CASH AND CASH EQUIVALENTS

We consider investments in all highly liquid debt instruments with original
maturities of three months or less to be cash equivalents.

ACCOUNTS RECEIVABLE AND ALLOWANCE FOR DOUBTFUL ACCOUNTS

Trade accounts receivable are recorded at the invoiced amount and do not
bear interest. We maintain an allowance for doubtful accounts for estimated
losses resulting from the potential inability of our customers to make required
payments. Our allowance for doubtful accounts includes both a general reserve
based on historical experience and an additional reserve for individual accounts
when we become aware of a customer's inability to meet its financial
obligations, such as in the case of bankruptcy filings or deterioration in the
customer's operating results or financial condition. Account balances are
charged off against the allowance when we believe that it is probable that the
receivable will not be recovered.

INVENTORIES

Inventories are stated at the lower of cost, determined on the first-in,
first-out (FIFO) basis, or market. Finished goods and work in process
inventories include material, labor and manufacturing overhead costs. We
regularly review and write-down the value of inventory for estimated
obsolescence or unmarketable inventory.

37

NOTES TO CONSOLIDATED FINANCIAL STATEMENTS -- (CONTINUED)

An inventory reserve is maintained based upon a historical percentage of actual
inventory written off applied against inventory at the end of the period, plus
an additional amount for known conditions and circumstances.

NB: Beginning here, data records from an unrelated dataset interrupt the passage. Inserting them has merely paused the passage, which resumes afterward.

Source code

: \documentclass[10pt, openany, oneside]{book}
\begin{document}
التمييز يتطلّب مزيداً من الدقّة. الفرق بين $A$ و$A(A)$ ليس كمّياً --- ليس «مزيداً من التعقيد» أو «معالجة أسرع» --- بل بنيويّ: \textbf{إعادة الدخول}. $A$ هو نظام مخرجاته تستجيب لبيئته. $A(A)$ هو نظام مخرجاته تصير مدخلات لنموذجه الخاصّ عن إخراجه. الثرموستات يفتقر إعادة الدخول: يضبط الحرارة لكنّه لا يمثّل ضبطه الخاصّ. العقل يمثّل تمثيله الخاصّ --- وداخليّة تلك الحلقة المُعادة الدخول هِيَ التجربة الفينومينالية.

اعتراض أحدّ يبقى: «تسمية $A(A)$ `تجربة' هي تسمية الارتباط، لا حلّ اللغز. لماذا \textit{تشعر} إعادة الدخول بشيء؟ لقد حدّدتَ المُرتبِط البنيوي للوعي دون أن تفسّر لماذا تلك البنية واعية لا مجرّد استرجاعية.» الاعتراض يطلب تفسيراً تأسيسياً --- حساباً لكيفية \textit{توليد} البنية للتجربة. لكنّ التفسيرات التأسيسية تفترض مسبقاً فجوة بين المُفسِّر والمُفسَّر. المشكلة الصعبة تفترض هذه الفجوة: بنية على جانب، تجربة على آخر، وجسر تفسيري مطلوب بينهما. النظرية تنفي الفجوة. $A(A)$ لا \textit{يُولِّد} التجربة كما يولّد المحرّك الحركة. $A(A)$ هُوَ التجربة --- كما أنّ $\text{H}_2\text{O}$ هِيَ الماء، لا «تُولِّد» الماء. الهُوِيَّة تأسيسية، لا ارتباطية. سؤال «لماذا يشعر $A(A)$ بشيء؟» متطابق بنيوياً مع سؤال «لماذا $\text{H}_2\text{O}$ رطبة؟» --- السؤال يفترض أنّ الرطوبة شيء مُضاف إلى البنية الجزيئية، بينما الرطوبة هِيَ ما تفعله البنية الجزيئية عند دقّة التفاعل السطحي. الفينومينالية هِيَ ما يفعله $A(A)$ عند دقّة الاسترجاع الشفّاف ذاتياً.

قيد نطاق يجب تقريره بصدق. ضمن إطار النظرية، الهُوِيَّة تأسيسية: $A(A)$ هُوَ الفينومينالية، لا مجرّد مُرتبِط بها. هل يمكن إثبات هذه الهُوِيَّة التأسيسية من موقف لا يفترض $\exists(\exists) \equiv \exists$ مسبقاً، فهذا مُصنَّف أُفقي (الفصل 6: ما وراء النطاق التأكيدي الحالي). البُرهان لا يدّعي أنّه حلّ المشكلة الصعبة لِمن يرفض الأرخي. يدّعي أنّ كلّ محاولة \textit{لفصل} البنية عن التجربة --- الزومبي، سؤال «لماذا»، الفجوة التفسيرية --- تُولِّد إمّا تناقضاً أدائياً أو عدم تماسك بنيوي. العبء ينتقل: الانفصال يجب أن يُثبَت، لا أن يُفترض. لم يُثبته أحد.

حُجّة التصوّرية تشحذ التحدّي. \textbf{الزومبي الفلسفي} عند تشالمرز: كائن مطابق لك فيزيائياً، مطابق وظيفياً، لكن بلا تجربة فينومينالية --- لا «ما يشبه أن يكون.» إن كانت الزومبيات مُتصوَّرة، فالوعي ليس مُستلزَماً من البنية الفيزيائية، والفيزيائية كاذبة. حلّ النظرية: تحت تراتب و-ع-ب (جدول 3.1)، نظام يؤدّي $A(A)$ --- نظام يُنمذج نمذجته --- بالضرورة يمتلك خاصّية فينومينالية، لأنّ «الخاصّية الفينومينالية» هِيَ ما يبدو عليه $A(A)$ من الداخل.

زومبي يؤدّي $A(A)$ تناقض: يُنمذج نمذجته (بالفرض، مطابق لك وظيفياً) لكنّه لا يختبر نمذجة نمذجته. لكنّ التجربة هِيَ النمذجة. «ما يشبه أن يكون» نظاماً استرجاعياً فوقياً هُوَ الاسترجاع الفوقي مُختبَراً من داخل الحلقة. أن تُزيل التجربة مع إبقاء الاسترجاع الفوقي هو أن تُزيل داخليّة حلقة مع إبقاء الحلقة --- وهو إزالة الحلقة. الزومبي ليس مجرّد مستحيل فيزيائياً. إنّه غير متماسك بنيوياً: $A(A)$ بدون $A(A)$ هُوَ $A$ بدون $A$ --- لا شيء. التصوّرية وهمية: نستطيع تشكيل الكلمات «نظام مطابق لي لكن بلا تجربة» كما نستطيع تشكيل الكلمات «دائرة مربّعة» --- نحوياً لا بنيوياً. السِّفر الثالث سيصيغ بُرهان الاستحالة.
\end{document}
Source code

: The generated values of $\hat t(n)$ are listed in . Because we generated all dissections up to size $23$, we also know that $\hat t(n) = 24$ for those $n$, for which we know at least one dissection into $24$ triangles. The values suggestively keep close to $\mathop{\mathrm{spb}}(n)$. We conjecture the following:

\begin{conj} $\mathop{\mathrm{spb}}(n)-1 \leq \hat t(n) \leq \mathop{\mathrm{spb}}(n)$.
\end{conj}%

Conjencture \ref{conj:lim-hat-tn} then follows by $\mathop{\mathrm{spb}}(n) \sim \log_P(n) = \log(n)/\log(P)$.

Also, the purchase cost of one of our key raw materials from one supplier
changes significantly based upon the total quantity of in-specification product
that we purchase in a given fiscal year. During interim periods we determine
inventory valuation and the amount charged to cost of goods sold for this raw
material from this supplier based on the expected average cost over the entire
fiscal year using our current full year forecast of purchases of this raw
material from this supplier.

PROPERTY, PLANT AND EQUIPMENT

Property, plant and equipment are recorded at cost. Depreciation is based
on the following estimated useful lives of the assets using the straight-line
method:



Buildings........................................ 15-25 years
Machinery and equipment.......................... 3-10 years
Furniture and fixtures........................... 5-10 years
Information systems.............................. 3-5 years
Assets under capital leases...................... Term of lease or estimated useful life


Expenditures for repairs and maintenance are charged to expense as
incurred. Expenditures for major renewals and betterments are capitalized and
depreciated over the remaining useful lives. As assets are retired or sold, the
related cost and accumulated depreciation are removed from the accounts and any
resulting gain or loss is included in the results of operations. Costs related
to internal use software are capitalized in accordance with AICPA Statement of
Position No. 98-1, "Accounting for the Costs of Computer Software Developed or
Obtained for Internal Use".

GOODWILL AND OTHER INTANGIBLE ASSETS

Effective October 1, 2001 we adopted FASB Statement No. 141, "Business
Combinations" and FASB Statement No. 142, "Goodwill and Other Intangible
Assets", and goodwill and other intangible assets with indefinite useful lives
are no longer amortized. Purchased intangible assets with finite lives continue
to be amortized over their estimated useful lives. Goodwill and other intangible
assets are tested on an annual basis and between annual tests if indicators of
potential impairment exist, using a fair-value-based approach. We determined
that goodwill and other intangible assets were not impaired as of September 30,
2004.

IMPAIRMENT OF LONG-LIVED ASSETS

Reviews are regularly performed to determine whether facts and
circumstances exist which indicate that the carrying amount of assets may not be
recoverable or that the useful life is shorter than originally estimated. Asset
recoverability is assessed by comparing the projected undiscounted cash flows
associated with the related asset or group of assets over their remaining lives
against their respective carrying amounts. Impairment, if any, is based on the
excess of the carrying amount over the fair value of those assets. If assets are
determined to be recoverable, but their useful lives are shorter than originally
estimated, the net book value of the asset is depreciated over the newly
determined remaining useful life. We believe that no material impairment exists
at September 30, 2004.

EQUITY INVESTMENT IN NANOPRODUCTS CORPORATION

In July 2004 we entered into a strategic alliance with NanoProducts
Corporation and acquired a minority interest in the company of 13.1% in exchange
for an investment of $3,750. Although we do not own 20% or more of NanoProducts,
we have concluded that we have the ability to significantly influence
NanoProducts' operating and financial policies. Therefore, in accordance with
Accounting Principles Board Option No. 18 "The Equity Method of Accounting for
Investments in Common Stock", we account for our investment using

38

NOTES TO CONSOLIDATED FINANCIAL STATEMENTS -- (CONTINUED)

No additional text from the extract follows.